WHAT IS BEING ASKED>
Give back the entries verbatim.
##### DATA IN THIS EXERCISE
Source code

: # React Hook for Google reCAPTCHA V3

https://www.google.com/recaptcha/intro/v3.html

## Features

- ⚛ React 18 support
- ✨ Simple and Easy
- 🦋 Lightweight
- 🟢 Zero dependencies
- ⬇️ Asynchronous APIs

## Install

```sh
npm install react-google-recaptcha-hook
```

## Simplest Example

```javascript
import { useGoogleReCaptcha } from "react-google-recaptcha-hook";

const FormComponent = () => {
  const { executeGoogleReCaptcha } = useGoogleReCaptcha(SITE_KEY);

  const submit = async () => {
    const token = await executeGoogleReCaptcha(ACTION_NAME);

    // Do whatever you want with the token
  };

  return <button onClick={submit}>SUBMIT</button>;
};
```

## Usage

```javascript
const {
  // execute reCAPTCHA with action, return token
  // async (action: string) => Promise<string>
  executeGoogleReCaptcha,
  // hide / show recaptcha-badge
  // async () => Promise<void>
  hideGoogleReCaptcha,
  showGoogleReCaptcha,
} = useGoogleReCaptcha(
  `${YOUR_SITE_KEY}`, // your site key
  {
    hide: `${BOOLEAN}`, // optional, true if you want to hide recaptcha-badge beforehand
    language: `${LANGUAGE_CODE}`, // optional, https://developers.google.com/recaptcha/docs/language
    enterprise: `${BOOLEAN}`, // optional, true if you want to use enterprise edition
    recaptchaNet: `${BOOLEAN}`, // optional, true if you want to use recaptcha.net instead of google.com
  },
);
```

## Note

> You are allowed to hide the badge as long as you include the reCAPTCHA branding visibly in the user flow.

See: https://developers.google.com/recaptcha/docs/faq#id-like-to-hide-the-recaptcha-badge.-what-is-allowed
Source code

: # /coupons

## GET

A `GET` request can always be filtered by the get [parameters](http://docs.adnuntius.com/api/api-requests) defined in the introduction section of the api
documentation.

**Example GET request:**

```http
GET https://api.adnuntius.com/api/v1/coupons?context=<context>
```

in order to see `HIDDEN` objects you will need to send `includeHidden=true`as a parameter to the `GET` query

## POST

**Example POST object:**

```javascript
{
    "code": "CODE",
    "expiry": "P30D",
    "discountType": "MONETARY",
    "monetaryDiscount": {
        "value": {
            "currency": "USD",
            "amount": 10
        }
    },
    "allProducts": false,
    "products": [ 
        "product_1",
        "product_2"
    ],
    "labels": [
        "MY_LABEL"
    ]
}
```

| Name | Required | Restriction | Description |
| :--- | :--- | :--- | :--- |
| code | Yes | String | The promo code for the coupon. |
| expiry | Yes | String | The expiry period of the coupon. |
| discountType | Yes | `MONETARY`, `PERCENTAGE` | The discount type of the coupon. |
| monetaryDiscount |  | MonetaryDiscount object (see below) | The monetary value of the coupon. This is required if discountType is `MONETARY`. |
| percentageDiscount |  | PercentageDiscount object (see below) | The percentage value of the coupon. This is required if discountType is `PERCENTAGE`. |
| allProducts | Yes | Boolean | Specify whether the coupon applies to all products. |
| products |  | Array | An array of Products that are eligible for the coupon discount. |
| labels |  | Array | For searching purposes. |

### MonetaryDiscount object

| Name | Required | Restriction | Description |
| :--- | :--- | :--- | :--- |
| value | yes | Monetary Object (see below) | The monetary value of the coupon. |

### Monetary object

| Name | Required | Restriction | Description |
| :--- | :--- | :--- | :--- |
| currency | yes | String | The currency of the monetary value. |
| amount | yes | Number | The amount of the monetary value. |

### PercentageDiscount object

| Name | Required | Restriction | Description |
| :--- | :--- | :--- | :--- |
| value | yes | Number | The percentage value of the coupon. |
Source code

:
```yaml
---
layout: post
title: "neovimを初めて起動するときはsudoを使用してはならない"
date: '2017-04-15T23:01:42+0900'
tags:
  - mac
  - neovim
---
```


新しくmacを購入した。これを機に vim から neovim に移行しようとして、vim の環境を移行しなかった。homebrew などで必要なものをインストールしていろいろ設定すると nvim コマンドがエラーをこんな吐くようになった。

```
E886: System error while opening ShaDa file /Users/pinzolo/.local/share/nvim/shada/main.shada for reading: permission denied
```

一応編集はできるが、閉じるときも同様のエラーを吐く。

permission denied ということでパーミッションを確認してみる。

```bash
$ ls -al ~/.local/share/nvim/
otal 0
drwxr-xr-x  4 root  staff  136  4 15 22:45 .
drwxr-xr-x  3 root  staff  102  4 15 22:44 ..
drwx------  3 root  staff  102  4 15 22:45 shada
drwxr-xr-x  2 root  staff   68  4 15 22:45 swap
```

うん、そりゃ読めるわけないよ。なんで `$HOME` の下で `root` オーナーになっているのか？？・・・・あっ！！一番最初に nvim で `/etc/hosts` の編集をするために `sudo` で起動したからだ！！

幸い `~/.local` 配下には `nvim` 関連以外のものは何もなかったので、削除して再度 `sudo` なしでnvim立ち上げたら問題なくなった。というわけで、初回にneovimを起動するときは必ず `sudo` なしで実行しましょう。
##########
SOLUTION TO THE PROBLEM>
Source code

: # React Hook for Google reCAPTCHA V3

https://www.google.com/recaptcha/intro/v3.html

## Features

- ⚛ React 18 support
- ✨ Simple and Easy
- 🦋 Lightweight
- 🟢 Zero dependencies
- ⬇️ Asynchronous APIs

## Install

```sh
npm install react-google-recaptcha-hook
```

## Simplest Example

```javascript
import { useGoogleReCaptcha } from "react-google-recaptcha-hook";

const FormComponent = () => {
  const { executeGoogleReCaptcha } = useGoogleReCaptcha(SITE_KEY);

  const submit = async () => {
    const token = await executeGoogleReCaptcha(ACTION_NAME);

    // Do whatever you want with the token
  };

  return <button onClick={submit}>SUBMIT</button>;
};
```

## Usage

```javascript
const {
  // execute reCAPTCHA with action, return token
  // async (action: string) => Promise<string>
  executeGoogleReCaptcha,
  // hide / show recaptcha-badge
  // async () => Promise<void>
  hideGoogleReCaptcha,
  showGoogleReCaptcha,
} = useGoogleReCaptcha(
  `${YOUR_SITE_KEY}`, // your site key
  {
    hide: `${BOOLEAN}`, // optional, true if you want to hide recaptcha-badge beforehand
    language: `${LANGUAGE_CODE}`, // optional, https://developers.google.com/recaptcha/docs/language
    enterprise: `${BOOLEAN}`, // optional, true if you want to use enterprise edition
    recaptchaNet: `${BOOLEAN}`, // optional, true if you want to use recaptcha.net instead of google.com
  },
);
```

## Note

> You are allowed to hide the badge as long as you include the reCAPTCHA branding visibly in the user flow.

See: https://developers.google.com/recaptcha/docs/faq#id-like-to-hide-the-recaptcha-badge.-what-is-allowed
Source code

: # /coupons

## GET

A `GET` request can always be filtered by the get [parameters](http://docs.adnuntius.com/api/api-requests) defined in the introduction section of the api
documentation.

**Example GET request:**

```http
GET https://api.adnuntius.com/api/v1/coupons?context=<context>
```

in order to see `HIDDEN` objects you will need to send `includeHidden=true`as a parameter to the `GET` query

## POST

**Example POST object:**

```javascript
{
    "code": "CODE",
    "expiry": "P30D",
    "discountType": "MONETARY",
    "monetaryDiscount": {
        "value": {
            "currency": "USD",
            "amount": 10
        }
    },
    "allProducts": false,
    "products": [ 
        "product_1",
        "product_2"
    ],
    "labels": [
        "MY_LABEL"
    ]
}
```

| Name | Required | Restriction | Description |
| :--- | :--- | :--- | :--- |
| code | Yes | String | The promo code for the coupon. |
| expiry | Yes | String | The expiry period of the coupon. |
| discountType | Yes | `MONETARY`, `PERCENTAGE` | The discount type of the coupon. |
| monetaryDiscount |  | MonetaryDiscount object (see below) | The monetary value of the coupon. This is required if discountType is `MONETARY`. |
| percentageDiscount |  | PercentageDiscount object (see below) | The percentage value of the coupon. This is required if discountType is `PERCENTAGE`. |
| allProducts | Yes | Boolean | Specify whether the coupon applies to all products. |
| products |  | Array | An array of Products that are eligible for the coupon discount. |
| labels |  | Array | For searching purposes. |

### MonetaryDiscount object

| Name | Required | Restriction | Description |
| :--- | :--- | :--- | :--- |
| value | yes | Monetary Object (see below) | The monetary value of the coupon. |

### Monetary object

| Name | Required | Restriction | Description |
| :--- | :--- | :--- | :--- |
| currency | yes | String | The currency of the monetary value. |
| amount | yes | Number | The amount of the monetary value. |

### PercentageDiscount object

| Name | Required | Restriction | Description |
| :--- | :--- | :--- | :--- |
| value | yes | Number | The percentage value of the coupon. |
Source code

:
```yaml
---
layout: post
title: "neovimを初めて起動するときはsudoを使用してはならない"
date: '2017-04-15T23:01:42+0900'
tags:
  - mac
  - neovim
---
```


新しくmacを購入した。これを機に vim から neovim に移行しようとして、vim の環境を移行しなかった。homebrew などで必要なものをインストールしていろいろ設定すると nvim コマンドがエラーをこんな吐くようになった。

```
E886: System error while opening ShaDa file /Users/pinzolo/.local/share/nvim/shada/main.shada for reading: permission denied
```

一応編集はできるが、閉じるときも同様のエラーを吐く。

permission denied ということでパーミッションを確認してみる。

```bash
$ ls -al ~/.local/share/nvim/
otal 0
drwxr-xr-x  4 root  staff  136  4 15 22:45 .
drwxr-xr-x  3 root  staff  102  4 15 22:44 ..
drwx------  3 root  staff  102  4 15 22:45 shada
drwxr-xr-x  2 root  staff   68  4 15 22:45 swap
```

うん、そりゃ読めるわけないよ。なんで `$HOME` の下で `root` オーナーになっているのか？？・・・・あっ！！一番最初に nvim で `/etc/hosts` の編集をするために `sudo` で起動したからだ！！

幸い `~/.local` 配下には `nvim` 関連以外のものは何もなかったので、削除して再度 `sudo` なしでnvim立ち上げたら問題なくなった。というわけで、初回にneovimを起動するときは必ず `sudo` なしで実行しましょう。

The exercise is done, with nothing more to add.